Impact of Integrase Inhibitors on Cardiovascular Disease Events in People With Human Immunodeficiency Virus Starting Antiretroviral Therapy.

Background: Integrase strand transfer inhibitors (INSTIs) have been associated with an increased risk for cardiovascular disease (CVD) events. We investigated the impact of starting INSTI-based antiretroviral therapy (ART) on CVD events among treatment-naïve people with human immunodeficiency virus using a target trial framework, which reduces the potential for confounding and selection bias.
Methods: We included Swiss HIV Cohort Study participants who were ART-naïve after May 2008, when INSTIs became available in Switzerland. Individuals were categorized according to their first ART regimen (INSTI vs other ART) and were followed from ART start until the first of CVD event (myocardial infarction, stroke, or invasive cardiovascular procedure), loss to follow-up, death, or last cohort visit. We calculated hazard ratios and risk differences using pooled logistic regression models with inverse probability of treatment and censoring weights.
Results: Of 5362 participants (median age 38 years, 21% women, 15% of African origin), 1837 (34.3%) started INSTI-based ART, and 3525 (65.7%) started other ART. Within 4.9 years (interquartile range, 2.4-7.4), 116 CVD events occurred. Starting INSTI-based ART was not associated with an increased risk for CVD events (adjusted hazard ratio, 0.80; 95% confidence interval [CI], .46-1.39).
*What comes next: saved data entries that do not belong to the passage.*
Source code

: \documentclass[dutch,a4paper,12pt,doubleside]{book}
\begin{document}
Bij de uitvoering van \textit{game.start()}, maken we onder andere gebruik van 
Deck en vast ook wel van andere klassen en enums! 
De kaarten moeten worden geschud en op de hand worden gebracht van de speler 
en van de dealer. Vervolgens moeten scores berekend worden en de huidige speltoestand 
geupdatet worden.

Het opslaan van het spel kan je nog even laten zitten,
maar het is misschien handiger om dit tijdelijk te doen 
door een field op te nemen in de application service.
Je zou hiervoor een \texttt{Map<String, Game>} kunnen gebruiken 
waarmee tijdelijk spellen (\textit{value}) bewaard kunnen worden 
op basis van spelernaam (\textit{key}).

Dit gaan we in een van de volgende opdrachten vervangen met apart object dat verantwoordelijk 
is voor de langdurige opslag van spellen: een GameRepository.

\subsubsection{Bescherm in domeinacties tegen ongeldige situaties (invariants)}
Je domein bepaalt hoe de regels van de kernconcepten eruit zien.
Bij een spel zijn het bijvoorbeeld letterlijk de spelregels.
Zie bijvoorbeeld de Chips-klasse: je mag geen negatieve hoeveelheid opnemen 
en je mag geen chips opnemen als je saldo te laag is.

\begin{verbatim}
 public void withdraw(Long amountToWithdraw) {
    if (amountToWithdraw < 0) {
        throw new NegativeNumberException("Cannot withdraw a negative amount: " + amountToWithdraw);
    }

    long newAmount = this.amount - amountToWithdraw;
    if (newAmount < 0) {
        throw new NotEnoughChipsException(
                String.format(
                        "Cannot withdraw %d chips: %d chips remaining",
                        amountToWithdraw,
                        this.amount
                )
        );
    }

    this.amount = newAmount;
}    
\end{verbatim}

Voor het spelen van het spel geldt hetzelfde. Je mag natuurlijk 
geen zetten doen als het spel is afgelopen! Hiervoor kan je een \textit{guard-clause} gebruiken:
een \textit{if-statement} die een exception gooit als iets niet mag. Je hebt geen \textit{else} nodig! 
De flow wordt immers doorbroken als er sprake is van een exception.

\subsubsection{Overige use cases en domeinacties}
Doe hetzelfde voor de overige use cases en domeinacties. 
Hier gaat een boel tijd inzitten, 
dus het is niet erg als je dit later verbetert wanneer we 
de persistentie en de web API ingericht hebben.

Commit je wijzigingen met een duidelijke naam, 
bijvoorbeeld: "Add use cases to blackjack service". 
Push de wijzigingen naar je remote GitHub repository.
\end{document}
Adjusted risk differences between individuals who started INSTIs and those who started other ART were -0.17% (95% CI, -.37 to .19) after 1 year, -0.61% (-1.54 to 0.22) after 5 years, and -0.71% (-2.16 to 0.94) after 8 years.
Conclusions: In this target trial emulation, we found no difference in short- or long-term risk for CVD events between treatment-naïve people with human immunodeficiency virus who started INSTI-based ART and those on other ART.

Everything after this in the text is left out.